Tiger Stadium opened in 1912 and the last major-league game was played there in 1999. Most of the ballpark was demolished earlier this year. A wedge extending from dugout to dugout has been left standing while the conservancy tries to raise an estimated $15 million needed for the project.

The Conservancy has now blown through approximately 1,384 deadlines. Each time they claim to be just about there, only to fall short and thus requiring a new deadline. If it weren’t for the massive amounts of Ernie Harwell-inspired goodwill, its efforts would have long ago failed and ceased. Good for Ernie, who is a bigger hero to me than Alan Trammell ever was, but I believe that the failure of the Conservancy would have been for the best.

Part of this stems from a practical consideration, and that’s that no interpretive center or rec center of educational complex will ever do justice to the majesty that was Tiger Stadium, and no shell of a nearly 100 year-old ballpark is going to be suitable as an interpretive center, a rec center, or an educational complex. They are entirely different beasts, and no amount of Nostalgia Brand Spackle will seamlessly connect such disparate concepts together without a massive infusion of the kind of dollars that no one in their right mind will spend in Detroit. Absent those dollars and the high rent architects and designers such a project would require to pull off successfully, any project at The Corner would be a sadly half-assed affair. I remember Autoworld, baby, and it wasn’t pretty. You want to help Detroit? Look forward, not backwards for inspiration. You wanna revel in history? Go to the Henry Ford Museum.

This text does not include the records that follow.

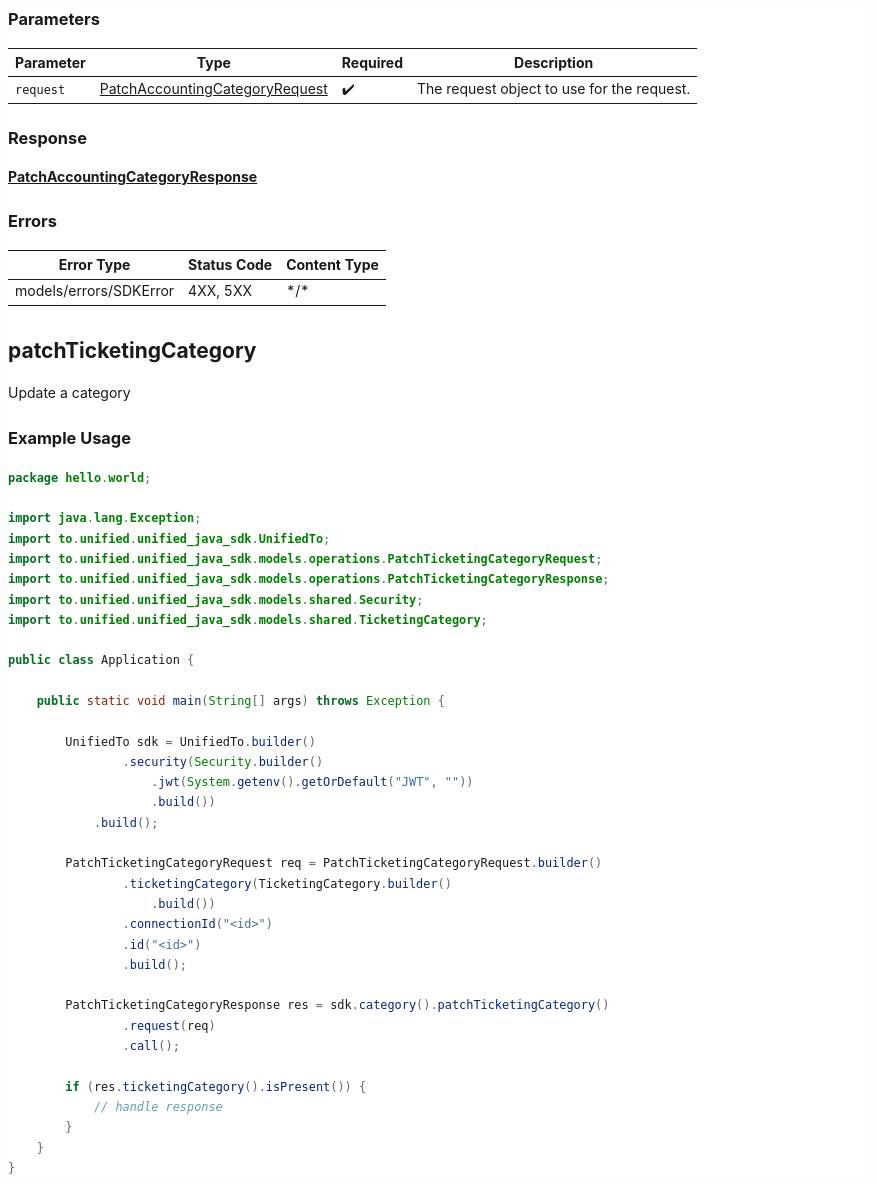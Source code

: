 ### Parameters

| Parameter                                                                                   | Type                                                                                        | Required                                                                                    | Description                                                                                 |
| ------------------------------------------------------------------------------------------- | ------------------------------------------------------------------------------------------- | ------------------------------------------------------------------------------------------- | ------------------------------------------------------------------------------------------- |
| `request`                                                                                   | [PatchAccountingCategoryRequest](../../models/operations/PatchAccountingCategoryRequest.md) | :heavy_check_mark:                                                                          | The request object to use for the request.                                                  |

### Response

**[PatchAccountingCategoryResponse](../../models/operations/PatchAccountingCategoryResponse.md)**

### Errors

| Error Type             | Status Code            | Content Type           |
| ---------------------- | ---------------------- | ---------------------- |
| models/errors/SDKError | 4XX, 5XX               | \*/\*                  |

## patchTicketingCategory

Update a category

### Example Usage


```java
package hello.world;

import java.lang.Exception;
import to.unified.unified_java_sdk.UnifiedTo;
import to.unified.unified_java_sdk.models.operations.PatchTicketingCategoryRequest;
import to.unified.unified_java_sdk.models.operations.PatchTicketingCategoryResponse;
import to.unified.unified_java_sdk.models.shared.Security;
import to.unified.unified_java_sdk.models.shared.TicketingCategory;

public class Application {

    public static void main(String[] args) throws Exception {

        UnifiedTo sdk = UnifiedTo.builder()
                .security(Security.builder()
                    .jwt(System.getenv().getOrDefault("JWT", ""))
                    .build())
            .build();

        PatchTicketingCategoryRequest req = PatchTicketingCategoryRequest.builder()
                .ticketingCategory(TicketingCategory.builder()
                    .build())
                .connectionId("<id>")
                .id("<id>")
                .build();

        PatchTicketingCategoryResponse res = sdk.category().patchTicketingCategory()
                .request(req)
                .call();

        if (res.ticketingCategory().isPresent()) {
            // handle response
        }
    }
}
```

Look, if I ran the world the Tigers would still be playing in a lovingly restored cathedral to baseball on the corner of Michigan and Trumbull. That ship sailed long ago, however, and what has happened to Tiger Stadium in the past nine years has been nothing short of an atrocity. If any of the the Conservancy’s members had a loved one who was so abused, they would have called the cops. If my Uncle Harry had required the level of life support the Conservancy has demanded, we would have pulled the plug long before we did. I loved Tiger Stadium like I have loved no other building, but it’s time to lop off the final bit that remains standing and begin remembering it for what it was rather than gawk at it with pity as we speed by on I-75.

In other words, it’s time for a mercy killing.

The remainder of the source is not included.